Aim of the exercise: Print each record that follows exactly, leaving the pictures behind.

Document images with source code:
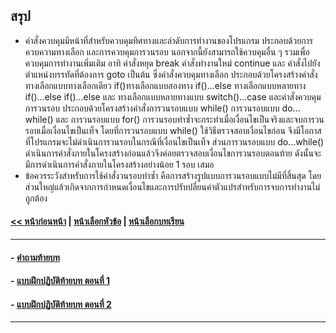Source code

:
## สรุป
* คำสั่งควบคุมมีหน้าที่สำหรับควบคุมทิศทางและลำดับการทำงานของโปรแกรม ประกอบด้วยการควบความทางเลือก และการควบคุมการวนรอบ นอกจากนี้ยังสามารถใช้ควบคุมอื่น ๆ รวมเพื่อควบคุมการทำงานเพิ่มเติม อาทิ คำสั่งหยุด break คำสั่งทำงานใหม่ continue และ คำสั่งไปยังตำแหน่งบรรทัดที่ต้องการ goto เป็นต้น ซึ่งคำสั่งควบคุมทางเลือก ประกอบด้วยโครงสร้างคำสั่งทางเลือกแบบทางเลือกเดียว if()ทางเลือกแบบสองทาง if()…else ทางเลือกแบบหลายทาง if()…else if()…else และ ทางเลือกแบบหลายทางแบบ switch()…case และคำสั่งควบคุมการวนรอบ ประกอบด้วยโครงสร้างคำสั่งการวนรอบแบบ while() การวนรอบแบบ do…while() และ การวนรอบแบบ for() การวนรอบทำซ้ำจะกระทำเมื่อเงื่อนไขเป็นจริงและจบการวนรอบเมื่อเงื่อนไขเป็นเท็จ โดยที่การวนรอบแบบ while() ใช้วิธีตรวจสอบเงื่อนไขก่อน จึงมีโอกาสที่โปรแกรมจะไม่ดำเนินการวนรอบในกรณีที่เงื่อนไขเป็นเท็จ ส่วนการวนรอบแบบ do...while() ดำเนินการคำสั่งภายในโครงสร้างก่อนแล้วจึงค่อยตรวจสอบเงื่อนไขการวนรอบตอนท้าย ดังนั้นจะมีการดำเนินการคำสั่งภายในโครงสร้างอย่างน้อย 1 รอบ เสมอ
* ข้อควรระวังสำหรับการใช้คำสั่งวนรอบทำซ้ำ คือการสร้างรูปแบบการวนรอบแบบไม่มีที่สิ้นสุด โดยส่วนใหญ่แล้วเกิดจากการกำหนดเงื่อนไขและการปรับปลี่ยนค่าตัวแปรสำหรับการจบการทำงานไม่ถูกต้อง

#### [<< หน้าก่อนหน้า](0604.md) | [หน้าเลือกหัวข้อ](README.md) | [หน้าเลือกบทเรียน](../README.md)
---
#### - [คำถามท้ายบท](0630.md)
#### - [แบบฝึกปฏิบัติท้ายบท ตอนที่ 1](0650.md)
#### - [แบบฝึกปฏิบัติท้ายบท ตอนที่ 2](0670.md)
---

Reply to the exercise:
Source code

:
## สรุป
* คำสั่งควบคุมมีหน้าที่สำหรับควบคุมทิศทางและลำดับการทำงานของโปรแกรม ประกอบด้วยการควบความทางเลือก และการควบคุมการวนรอบ นอกจากนี้ยังสามารถใช้ควบคุมอื่น ๆ รวมเพื่อควบคุมการทำงานเพิ่มเติม อาทิ คำสั่งหยุด break คำสั่งทำงานใหม่ continue และ คำสั่งไปยังตำแหน่งบรรทัดที่ต้องการ goto เป็นต้น ซึ่งคำสั่งควบคุมทางเลือก ประกอบด้วยโครงสร้างคำสั่งทางเลือกแบบทางเลือกเดียว if()ทางเลือกแบบสองทาง if()…else ทางเลือกแบบหลายทาง if()…else if()…else และ ทางเลือกแบบหลายทางแบบ switch()…case และคำสั่งควบคุมการวนรอบ ประกอบด้วยโครงสร้างคำสั่งการวนรอบแบบ while() การวนรอบแบบ do…while() และ การวนรอบแบบ for() การวนรอบทำซ้ำจะกระทำเมื่อเงื่อนไขเป็นจริงและจบการวนรอบเมื่อเงื่อนไขเป็นเท็จ โดยที่การวนรอบแบบ while() ใช้วิธีตรวจสอบเงื่อนไขก่อน จึงมีโอกาสที่โปรแกรมจะไม่ดำเนินการวนรอบในกรณีที่เงื่อนไขเป็นเท็จ ส่วนการวนรอบแบบ do...while() ดำเนินการคำสั่งภายในโครงสร้างก่อนแล้วจึงค่อยตรวจสอบเงื่อนไขการวนรอบตอนท้าย ดังนั้นจะมีการดำเนินการคำสั่งภายในโครงสร้างอย่างน้อย 1 รอบ เสมอ
* ข้อควรระวังสำหรับการใช้คำสั่งวนรอบทำซ้ำ คือการสร้างรูปแบบการวนรอบแบบไม่มีที่สิ้นสุด โดยส่วนใหญ่แล้วเกิดจากการกำหนดเงื่อนไขและการปรับปลี่ยนค่าตัวแปรสำหรับการจบการทำงานไม่ถูกต้อง

#### [<< หน้าก่อนหน้า](0604.md) | [หน้าเลือกหัวข้อ](README.md) | [หน้าเลือกบทเรียน](../README.md)
---
#### - [คำถามท้ายบท](0630.md)
#### - [แบบฝึกปฏิบัติท้ายบท ตอนที่ 1](0650.md)
#### - [แบบฝึกปฏิบัติท้ายบท ตอนที่ 2](0670.md)
---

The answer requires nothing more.